O livro também é muito útil para tomar conhecimento de eventos históricos que quase não são abordados em aulas de História fora da Bahia, como a Revolta dos Malês e a inusitada "Cemiterada", quando, literalmente, a população baiana declarou "morte ao cemitério".
Outra situação praticamente ignorada pelos brasileiros e que aparece com destaque no livro é a existência na África (Benim, Nigéria e outros países) de comunidades de "retornados" do Brasil, ou seja, ex-escravizados que, ou por serem expulsos ou por outra contingência, voltaram à terra de origem. A história mostra que então havia uma rivalidade entre esses que estiveram no Brasil e os que nunca haviam saído de lá. São informações bem interessantes.
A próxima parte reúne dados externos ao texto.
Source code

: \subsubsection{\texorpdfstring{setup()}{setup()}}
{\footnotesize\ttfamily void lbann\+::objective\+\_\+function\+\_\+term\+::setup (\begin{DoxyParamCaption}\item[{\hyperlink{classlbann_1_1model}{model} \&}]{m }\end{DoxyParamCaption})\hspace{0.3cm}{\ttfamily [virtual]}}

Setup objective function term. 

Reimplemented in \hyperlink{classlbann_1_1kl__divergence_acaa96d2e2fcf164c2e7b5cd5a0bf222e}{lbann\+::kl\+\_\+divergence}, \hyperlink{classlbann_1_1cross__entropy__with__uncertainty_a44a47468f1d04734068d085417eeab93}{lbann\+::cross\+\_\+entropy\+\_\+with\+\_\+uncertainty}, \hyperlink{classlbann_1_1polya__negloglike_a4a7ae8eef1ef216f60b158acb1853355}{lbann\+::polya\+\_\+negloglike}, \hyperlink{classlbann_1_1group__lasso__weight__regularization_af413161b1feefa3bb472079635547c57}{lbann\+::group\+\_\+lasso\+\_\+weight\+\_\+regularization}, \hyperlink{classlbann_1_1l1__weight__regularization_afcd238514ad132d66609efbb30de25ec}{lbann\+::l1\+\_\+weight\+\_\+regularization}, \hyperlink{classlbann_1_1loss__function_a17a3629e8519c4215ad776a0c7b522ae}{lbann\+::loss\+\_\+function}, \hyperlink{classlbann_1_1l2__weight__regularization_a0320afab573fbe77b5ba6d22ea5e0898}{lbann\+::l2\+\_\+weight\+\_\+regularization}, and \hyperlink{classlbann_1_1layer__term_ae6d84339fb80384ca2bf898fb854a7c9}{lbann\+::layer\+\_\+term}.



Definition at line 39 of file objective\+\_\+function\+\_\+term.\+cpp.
Ler o livro, então, permitiu que eu aumentasse consideravelmente o meu conhecimento sobre a história da escravidão em geral, ou, ao menos, na Bahia (embora a trama também se desloque para vários lugares no Brasil, sem falar naqueles na África). Nessa perspectiva é que estão as coisas que chamei de "boas" e "excelentes" no livro.
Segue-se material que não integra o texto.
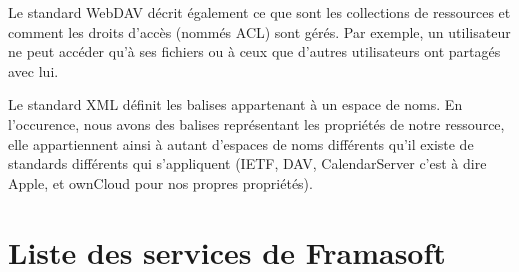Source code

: \documentclass[10pt,a4paper, twoside]{report}
\begin{document}
	Le standard WebDAV décrit également ce que sont les collections de ressources et comment les droits d'accès (nommés ACL) sont gérés. Par exemple, un utilisateur ne peut accéder qu'à ses fichiers ou à ceux que d'autres utilisateurs ont partagés avec lui.
	
	Le standard XML définit les balises appartenant à un espace de noms. En l'occurence, nous avons des balises représentant les propriétés de notre ressource, elle appartiennent ainsi à autant d'espaces de noms différents qu'il existe de standards différents qui s'appliquent (IETF, DAV, CalendarServer c'est à dire Apple, et ownCloud pour nos propres propriétés).
	
	\section{Liste des services de Framasoft}
	\thispagestyle{empty}
	\label{sec:listeservices}
	
\end{document}
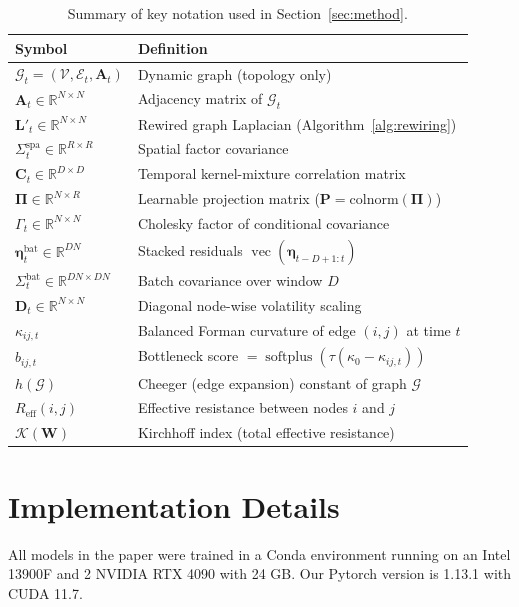 \documentclass{article}
\theoremstyle{plain}
\theoremstyle{definition}
\theoremstyle{remark}
\newcommand{\R}{\mathbb{R}}
\newcommand{\calG}{\mathcal{G}}
\newcommand{\calE}{\mathcal{E}}
\renewcommand{\vec}{\operatorname{vec}}
\begin{document}
\begin{table}[h]
\centering
\caption{Summary of key notation used in Section~\ref{sec:method}.}
\label{tab:notation}
\begin{tabular}{ll}
\toprule
Symbol & Definition \\
\midrule
$\calG_t = (\mathcal{V},\calE_t,\mathbf{A}_t)$ & Dynamic graph (topology only) \\
$\mathbf{A}_t \in \R^{N\times N}$ & Adjacency matrix of $\calG_t$ \\
$\mathbf{L}'_t \in \R^{N\times N}$ & Rewired graph Laplacian (Algorithm~\ref{alg:rewiring}) \\
$\Sigma^{\mathrm{spa}}_t \in \R^{R\times R}$ & Spatial factor covariance \\
$\mathbf{C}_t \in \R^{D\times D}$ & Temporal kernel-mixture correlation matrix \\
$\mathbf{\Pi} \in \R^{N\times R}$ & Learnable projection matrix ($\mathbf{P} = \mathrm{colnorm}(\mathbf{\Pi})$) \\
$\Gamma_t \in \R^{N\times N}$ & Cholesky factor of conditional covariance \\
$\boldsymbol{\eta}_t^{\mathrm{bat}} \in \R^{DN}$ & Stacked residuals $\vec(\boldsymbol{\eta}_{t-D+1:t})$ \\
$\Sigma_t^{\mathrm{bat}} \in \R^{DN\times DN}$ & Batch covariance over window $D$ \\
$\mathbf{D}_t \in \R^{N\times N}$ & Diagonal node-wise volatility scaling \\
$\kappa_{ij,t}$ & Balanced Forman curvature of edge $(i,j)$ at time $t$ \\
$b_{ij,t}$ & Bottleneck score $= \operatorname{softplus}(\tau(\kappa_0-\kappa_{ij,t}))$ \\
$h(\calG)$ & Cheeger (edge expansion) constant of graph $\calG$ \\
$R_{\mathrm{eff}}(i,j)$ & Effective resistance between nodes $i$ and $j$ \\
$\mathcal{K}(\mathbf{W})$ & Kirchhoff index (total effective resistance) \\
\bottomrule
\end{tabular}
\end{table}

\section{Implementation Details}
All models in the paper were trained in a Conda environment running on an Intel 13900F and 2 NVIDIA RTX 4090 with 24 GB. Our Pytorch version is 1.13.1 with CUDA 11.7.
\end{document}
Agora os problemas. A relação entre ficção e realidade me parece problemática.
A autora conta que a história do livro estava escrita em uns papéis velhos que uma criança, sem saber, usava para desenhar. Havia partes ilegíveis ou faltando e ela então completou com ficção. Ela diz na introdução que "algumas partes" do livro foram inventadas, sem precisar quais, e que "quase tudo" corresponde à história narrada pela mulher nos papéis.
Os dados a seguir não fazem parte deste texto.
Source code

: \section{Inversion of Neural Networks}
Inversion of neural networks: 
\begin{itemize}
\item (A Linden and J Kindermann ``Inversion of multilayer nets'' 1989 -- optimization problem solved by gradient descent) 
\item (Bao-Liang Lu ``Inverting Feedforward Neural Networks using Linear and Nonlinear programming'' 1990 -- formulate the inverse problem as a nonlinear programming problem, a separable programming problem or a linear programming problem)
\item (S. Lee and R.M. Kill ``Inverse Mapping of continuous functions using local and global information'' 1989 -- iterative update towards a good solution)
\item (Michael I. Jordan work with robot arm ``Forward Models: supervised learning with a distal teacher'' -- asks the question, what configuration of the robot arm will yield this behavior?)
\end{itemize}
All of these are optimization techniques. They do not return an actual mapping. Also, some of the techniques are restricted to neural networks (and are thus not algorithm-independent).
Com isso, pensei em dar crédito histórico à maior parte do que lia. Entretanto, comecei a duvidar quando notei o que me pareceu uma tentativa de "forçar" a relação da personagem com figuras famosas, como a história do Tiradentes e depois com o Joaquim Manuel de Macedo, a ponto de dizer que "A moreninha" foi inspirada nela.
Alguns detalhes de eventos históricos também me pareceram bem duvidosos, e houve ao menos um momento com uma escorregada cronológica feia, quando, em 1848, um homem dizia que o pai do seu pai havia chegado à África em 1624 (uma distância impossível).
A desenvoltura e a minúcia com que a personagem narra em detalhes eventos do passado, citando sempre corretamente nomes que não diziam respeito ao seu cotidiano, sugerem não uma memória extraordinária, mas a intervenção da autora da história. É bem difícil imaginar que uma pessoa "real" entrasse em tantos detalhes como a narradora do livro, o que, por vezes, faz com que o livro se torne enfadonho, pelo excesso de descrições sem relação com a trama principal (e ao estilo da narração parece faltar o que uma amiga chamou de "alma").
Então eu não sei o que exatamente havia nos papéis que a autora encontrou (e que são passíveis de erros também) e o que veio da autora. É bem possível também que leitores citem certos detalhes do livro como verdade histórica, quando não o são. Isso é um mal de todo livro de ficção histórica, mas esse sugere que "quase tudo" é real. Eu preferiria que a autora dissesse que fez adaptações para que a história que encontrou se transformasse na de Luiza Mahin, figura cuja existência ainda não foi comprovada.
Isso me incomodou durante a leitura, que me parece bastante útil para se conhecer certos eventos históricos, mas então pesquisá-los e aprofundá-los em outra parte. Talvez se esses eventos e as abordagens que privilegiam a voz do negro como agente da história no Brasil fossem mais conhecidos e disseminados, o livro não faria o mesmo sucesso, porque aí se sobressairiam mais as questões de estrutura e estilo.